▶ [Data extracts]:

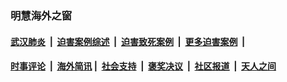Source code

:
### 明慧海外之窗

####  [武汉肺炎](indexes/365.md?t=03041800) &nbsp;|&nbsp;  [迫害案例综述](indexes/328.md?t=03041800) &nbsp;|&nbsp; [迫害致死案例](indexes/277.md?t=03041800)  &nbsp;|&nbsp; [更多迫害案例](indexes/81.md?t=03041800)  &nbsp;|&nbsp; 
####  [时事评论](indexes/19.md?t=03041800) &nbsp;|&nbsp; [海外简讯](indexes/245.md?t=03041800)&nbsp;|&nbsp;  [社会支持](indexes/140.md?t=03041800) &nbsp;|&nbsp; [褒奖决议](indexes/282.md?t=03041800) &nbsp;|&nbsp; [社区报道](indexes/91.md?t=03041800)  &nbsp;|&nbsp; [天人之间](indexes/78.md?t=03041800) 

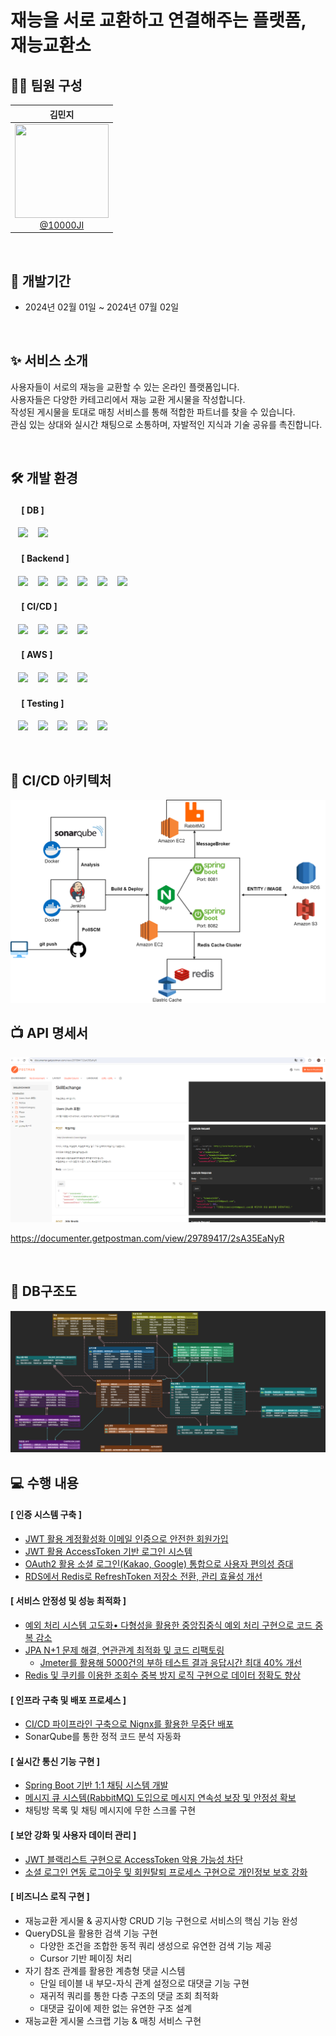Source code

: # 재능을 서로 교환하고 연결해주는 플랫폼, 재능교환소

## 🙋‍♀️ 팀원 구성
<div align="center">

<div align="center">

|                                                               **김민지**                                                               |
|:-----------------------------------------------------------------------------------------------------------------------------------:| 
| [<img src="https://avatars.githubusercontent.com/u/121842688?v=4" height=150 width=150> <br/> @10000JI](https://github.com/10000JI) |

</div>
</div>
<br>

## 📆 개발기간
- 2024년 02월 01일 ~ 2024년 07월 02일

<br>

## ✨ 서비스 소개
사용자들이 서로의 재능을 교환할 수 있는 온라인 플랫폼입니다. <br>
사용자들은 다양한 카테고리에서 재능 교환 게시물을 작성합니다. <br>
작성된 게시물을 토대로 매칭 서비스를 통해 적합한 파트너를 찾을 수 있습니다. <br>
관심 있는 상대와 실시간 채팅으로 소통하며, 자발적인 지식과 기술 공유를 촉진합니다.

<br>

## 🛠️ 개발 환경
#### &nbsp;　[ DB ]
&nbsp;&nbsp;&nbsp;<img src="https://img.shields.io/badge/MariaDB-003545?style=flat&logo=MariaDB&logoColor=white"/>
&nbsp;&nbsp;&nbsp;<img src="https://img.shields.io/badge/Redis-DC382D?style=flat&logo=Redis&logoColor=white"/>

#### &nbsp;　[ Backend ]
&nbsp;&nbsp;&nbsp;<img src="https://img.shields.io/badge/Java17-007396?style=flat&logo=java&logoColor=white"/>
&nbsp;&nbsp;&nbsp;<img src="https://img.shields.io/badge/Spring Boot-6DB33F?style=flat&logo=springBoot&logoColor=white"/>
&nbsp;&nbsp;&nbsp;<img src="https://img.shields.io/badge/Spring Security-6DB33F?style=flat&logo=springsecurity&logoColor=white"/>
&nbsp;&nbsp;&nbsp;<img src="https://img.shields.io/badge/Spring Data JPA-6DB33F?style=flat&logo=spring&logoColor=white"/>
&nbsp;&nbsp;&nbsp;<img src="https://img.shields.io/badge/QueryDSL-0769AD?style=flat&logo=java&logoColor=white"/>
&nbsp;&nbsp;&nbsp;<img src="https://img.shields.io/badge/RabbitMQ-FF6600?style=flat&logo=rabbitmq&logoColor=white"/>

#### &nbsp;　[ CI/CD ]
&nbsp;&nbsp;&nbsp;<img src="https://img.shields.io/badge/GitHub-181717?style=flat&logo=GitHub&logoColor=white"/>
&nbsp;&nbsp;&nbsp;<img src="https://img.shields.io/badge/Jenkins-D24939?style=flat&logo=jenkins&logoColor=white"/>
&nbsp;&nbsp;&nbsp;<img src="https://img.shields.io/badge/Docker-2496ED?style=flat&logo=Docker&logoColor=white"/>
&nbsp;&nbsp;&nbsp;<img src="https://img.shields.io/badge/Nginx-009639?style=flat&logo=nginx&logoColor=white"/>

#### &nbsp;　[ AWS ]
&nbsp;&nbsp;&nbsp;<img src="https://img.shields.io/badge/AWS EC2-FF9900?style=flat&logo=amazon-ec2&logoColor=white"/>
&nbsp;&nbsp;&nbsp;<img src="https://img.shields.io/badge/AWS RDS-527FFF?style=flat&logo=amazon-rds&logoColor=white"/>
&nbsp;&nbsp;&nbsp;<img src="https://img.shields.io/badge/AWS S3-569A31?style=flat&logo=amazon-s3&logoColor=white"/>
&nbsp;&nbsp;&nbsp;<img src="https://img.shields.io/badge/AWS ElastiCache-4053D6?style=flat&logo=amazon-aws&logoColor=white"/>

#### &nbsp;　[ Testing ]
&nbsp;&nbsp;&nbsp;<img src="https://img.shields.io/badge/JUnit5-25A162?style=flat&logo=JUnit5&logoColor=white"/>
&nbsp;&nbsp;&nbsp;<img src="https://img.shields.io/badge/Mockito-C5D9C8?style=flat&logo=mock&logoColor=white"/>
&nbsp;&nbsp;&nbsp;<img src="https://img.shields.io/badge/SonarQube-4E9BCD?style=flat&logo=sonarqube&logoColor=white"/>
&nbsp;&nbsp;&nbsp;<img src="https://img.shields.io/badge/Apache JMeter-D22128?style=flat&logo=apache-jmeter&logoColor=white"/>
&nbsp;&nbsp;&nbsp;<img src="https://img.shields.io/badge/Postman-FF6C37?style=flat&logo=postman&logoColor=white"/><br>

<br>

## 🚀 CI/CD 아키텍처

<img src="./img/CICD 아키텍처.png">

<br>

## 📺 API 명세서

<img src="./img/API명세서.png">

https://documenter.getpostman.com/view/29789417/2sA35EaNyR

<br>

## 📝 DB구조도
<img src="./img/ERD_재능교환소.png">

<br>

## 💻 수행 내용
#### [ 인증 시스템 구축 ]
- [JWT 활용 계정활성화 이메일 인증으로 안전한 회원가입](https://velog.io/@10000ji_/%EC%9E%AC%EB%8A%A5%EA%B5%90%ED%99%98%EC%86%8C-JWT%EB%A5%BC-%EC%9D%B4%EC%9A%A9%ED%95%9C-%ED%9A%8C%EC%9B%90%EA%B0%80%EC%9E%85-%EB%B0%8F-%EB%A1%9C%EA%B7%B8%EC%9D%B8) 
- [JWT 활용 AccessToken 기반 로그인 시스템](https://velog.io/@10000ji_/%EC%9E%AC%EB%8A%A5%EA%B5%90%ED%99%98%EC%86%8C-JWT%EB%A5%BC-%EC%9D%B4%EC%9A%A9%ED%95%9C-%ED%9A%8C%EC%9B%90%EA%B0%80%EC%9E%85-%EB%B0%8F-%EB%A1%9C%EA%B7%B8%EC%9D%B8) 
- [OAuth2 활용 소셜 로그인(Kakao, Google) 통합으로 사용자 편의성 증대](https://velog.io/@10000ji_/%EC%9E%AC%EB%8A%A5%EA%B5%90%ED%99%98%EC%86%8C-Spring-Boot%EC%97%90%EC%84%9C-OAuth2-JWT%EB%A5%BC-%ED%86%B5%ED%95%9C-%EC%86%8C%EC%85%9C-%EB%A1%9C%EA%B7%B8%EC%9D%B8-%EA%B5%AC%ED%98%84-Kakao-Google) 
- [RDS에서 Redis로 RefreshToken 저장소 전환, 관리 효율성 개선](https://velog.io/@10000ji_/%EC%9E%AC%EB%8A%A5%EA%B5%90%ED%99%98%EC%86%8C-RDS%EC%97%90%EC%84%9C-Redis%EB%A1%9C-RefreshToken-%EC%A0%80%EC%9E%A5%EC%86%8C-%EC%A0%84%ED%99%98)

#### [ 서비스 안정성 및 성능 최적화 ]
- [예외 처리 시스템 고도화• 다형성을 활용한 중앙집중식 예외 처리 구현으로 코드 중복 감소](https://velog.io/@10000ji_/%EC%9E%AC%EB%8A%A5%EA%B5%90%ED%99%98%EC%86%8C-ExceptionHandler-%EC%98%88%EC%99%B8%EC%B2%98%EB%A6%AC)
- [JPA N+1 문제 해결, 연관관계 최적화 및 코드 리팩토링](https://velog.io/@10000ji_/%EC%9E%AC%EB%8A%A5%EA%B5%90%ED%99%98%EC%86%8C-JPA-Delete-%EC%9E%91%EC%97%85-%EC%97%B0%EA%B4%80%EA%B4%80%EA%B3%84-SQL-%EC%A4%84%EC%9D%B4%EA%B3%A0-%EC%84%B1%EB%8A%A5-%ED%96%A5%EC%83%81%EC%8B%9C%ED%82%A4%EA%B8%B0)
  - [Jmeter를 활용해 5000건의 부하 테스트 결과 응답시간 최대 40% 개선](https://velog.io/@10000ji_/%EC%9E%AC%EB%8A%A5%EA%B5%90%ED%99%98%EC%86%8C-Jmeter%EB%A1%9C-%EB%B6%80%ED%95%98-%ED%85%8C%EC%8A%A4%ED%8A%B8%ED%95%98%EA%B8%B0)
- [Redis 및 쿠키를 이용한 조회수 중복 방지 로직 구현으로 데이터 정확도 향상](https://velog.io/@10000ji_/%EC%9E%AC%EB%8A%A5%EA%B5%90%ED%99%98%EC%86%8C-%EC%A1%B0%ED%9A%8C%EC%88%98-%EC%A4%91%EB%B3%B5-%EB%B0%A9%EC%A7%80-Redis-%EC%BF%A0%ED%82%A4)

#### [ 인프라 구축 및 배포 프로세스 ]
- [CI/CD 파이프라인 구축으로 Nignx를 활용한 무중단 배포](https://velog.io/@10000ji_/%EC%9E%AC%EB%8A%A5%EA%B5%90%ED%99%98%EC%86%8C-CICD-%EB%AC%B4%EC%A4%91%EB%8B%A8-%EB%B0%B0%ED%8F%AC)
- SonarQube를 통한 정적 코드 분석 자동화

#### [ 실시간 통신 기능 구현 ]
- [Spring Boot 기반 1:1 채팅 시스템 개발](https://velog.io/@10000ji_/%EC%9E%AC%EB%8A%A5%EA%B5%90%ED%99%98%EC%86%8C-Spring-Boot%EB%A1%9C-Stomp-%EA%B8%B0%EB%B0%98-11-%EC%B1%84%ED%8C%85-%EA%B5%AC%ED%98%84-with-React)
- [메시지 큐 시스템(RabbitMQ) 도입으로 메시지 연속성 보장 및 안정성 확보](https://velog.io/@10000ji_/%EC%9E%AC%EB%8A%A5%EA%B5%90%ED%99%98%EC%86%8C-Spring-Boot%EC%99%80-RabbitMQ%EB%A1%9C-%ED%99%95%EC%9E%A5-%EA%B0%80%EB%8A%A5%ED%95%9C-11-%EC%B1%84%ED%8C%85-%EA%B5%AC%EC%B6%95%ED%95%98%EA%B8%B0)
- 채팅방 목록 및 채팅 메시지에 무한 스크롤 구현

#### [ 보안 강화 및 사용자 데이터 관리 ]
- [JWT 블랙리스트 구현으로 AccessToken 악용 가능성 차단](https://velog.io/@10000ji_/%EC%9E%AC%EB%8A%A5%EA%B5%90%ED%99%98%EC%86%8C-Redis%EB%A5%BC-%EC%9D%B4%EC%9A%A9%ED%95%9C-JWT-%EB%B8%94%EB%9E%99%EB%A6%AC%EC%8A%A4%ED%8A%B8%EC%99%80-%EB%A1%9C%EA%B7%B8%EC%95%84%EC%9B%83-%EA%B5%AC%ED%98%84)
- [소셜 로그인 연동 로그아웃 및 회원탈퇴 프로세스 구현으로 개인정보 보호 강화](https://velog.io/@10000ji_/%EC%9E%AC%EB%8A%A5%EA%B5%90%ED%99%98%EC%86%8C-Spring-Boot-%EC%86%8C%EC%85%9C-%EB%A1%9C%EA%B7%B8%EC%9D%B8-%EB%A1%9C%EA%B7%B8%EC%95%84%EC%9B%83-%ED%9A%8C%EC%9B%90%ED%83%88%ED%87%B4Kakao-Google)

#### [ 비즈니스 로직 구현 ]
- 재능교환 게시물 & 공지사항 CRUD 기능 구현으로 서비스의 핵심 기능 완성
- QueryDSL을 활용한 검색 기능 구현
  - 다양한 조건을 조합한 동적 쿼리 생성으로 유연한 검색 기능 제공
  - Cursor 기반 페이징 처리
- 자기 참조 관계를 활용한 계층형 댓글 시스템
  - 단일 테이블 내 부모-자식 관계 설정으로 대댓글 기능 구현
  - 재귀적 쿼리를 통한 다층 구조의 댓글 조회 최적화
  - 대댓글 깊이에 제한 없는 유연한 구조 설계
- 재능교환 게시물 스크랩 기능 & 매칭 서비스 구현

▶ [What is expected]: Please output the lines of the listing above that fall in the stretch from the one with "- [Jmeter를 활용해" through the one with "#### [ 보안 강화 및 사용자 데이터 관리 ]", exactly and only those.

▶ [Answer for this exercise]:
  - [Jmeter를 활용해 5000건의 부하 테스트 결과 응답시간 최대 40% 개선](https://velog.io/@10000ji_/%EC%9E%AC%EB%8A%A5%EA%B5%90%ED%99%98%EC%86%8C-Jmeter%EB%A1%9C-%EB%B6%80%ED%95%98-%ED%85%8C%EC%8A%A4%ED%8A%B8%ED%95%98%EA%B8%B0)
- [Redis 및 쿠키를 이용한 조회수 중복 방지 로직 구현으로 데이터 정확도 향상](https://velog.io/@10000ji_/%EC%9E%AC%EB%8A%A5%EA%B5%90%ED%99%98%EC%86%8C-%EC%A1%B0%ED%9A%8C%EC%88%98-%EC%A4%91%EB%B3%B5-%EB%B0%A9%EC%A7%80-Redis-%EC%BF%A0%ED%82%A4)

#### [ 인프라 구축 및 배포 프로세스 ]
- [CI/CD 파이프라인 구축으로 Nignx를 활용한 무중단 배포](https://velog.io/@10000ji_/%EC%9E%AC%EB%8A%A5%EA%B5%90%ED%99%98%EC%86%8C-CICD-%EB%AC%B4%EC%A4%91%EB%8B%A8-%EB%B0%B0%ED%8F%AC)
- SonarQube를 통한 정적 코드 분석 자동화

#### [ 실시간 통신 기능 구현 ]
- [Spring Boot 기반 1:1 채팅 시스템 개발](https://velog.io/@10000ji_/%EC%9E%AC%EB%8A%A5%EA%B5%90%ED%99%98%EC%86%8C-Spring-Boot%EB%A1%9C-Stomp-%EA%B8%B0%EB%B0%98-11-%EC%B1%84%ED%8C%85-%EA%B5%AC%ED%98%84-with-React)
- [메시지 큐 시스템(RabbitMQ) 도입으로 메시지 연속성 보장 및 안정성 확보](https://velog.io/@10000ji_/%EC%9E%AC%EB%8A%A5%EA%B5%90%ED%99%98%EC%86%8C-Spring-Boot%EC%99%80-RabbitMQ%EB%A1%9C-%ED%99%95%EC%9E%A5-%EA%B0%80%EB%8A%A5%ED%95%9C-11-%EC%B1%84%ED%8C%85-%EA%B5%AC%EC%B6%95%ED%95%98%EA%B8%B0)
- 채팅방 목록 및 채팅 메시지에 무한 스크롤 구현

#### [ 보안 강화 및 사용자 데이터 관리 ]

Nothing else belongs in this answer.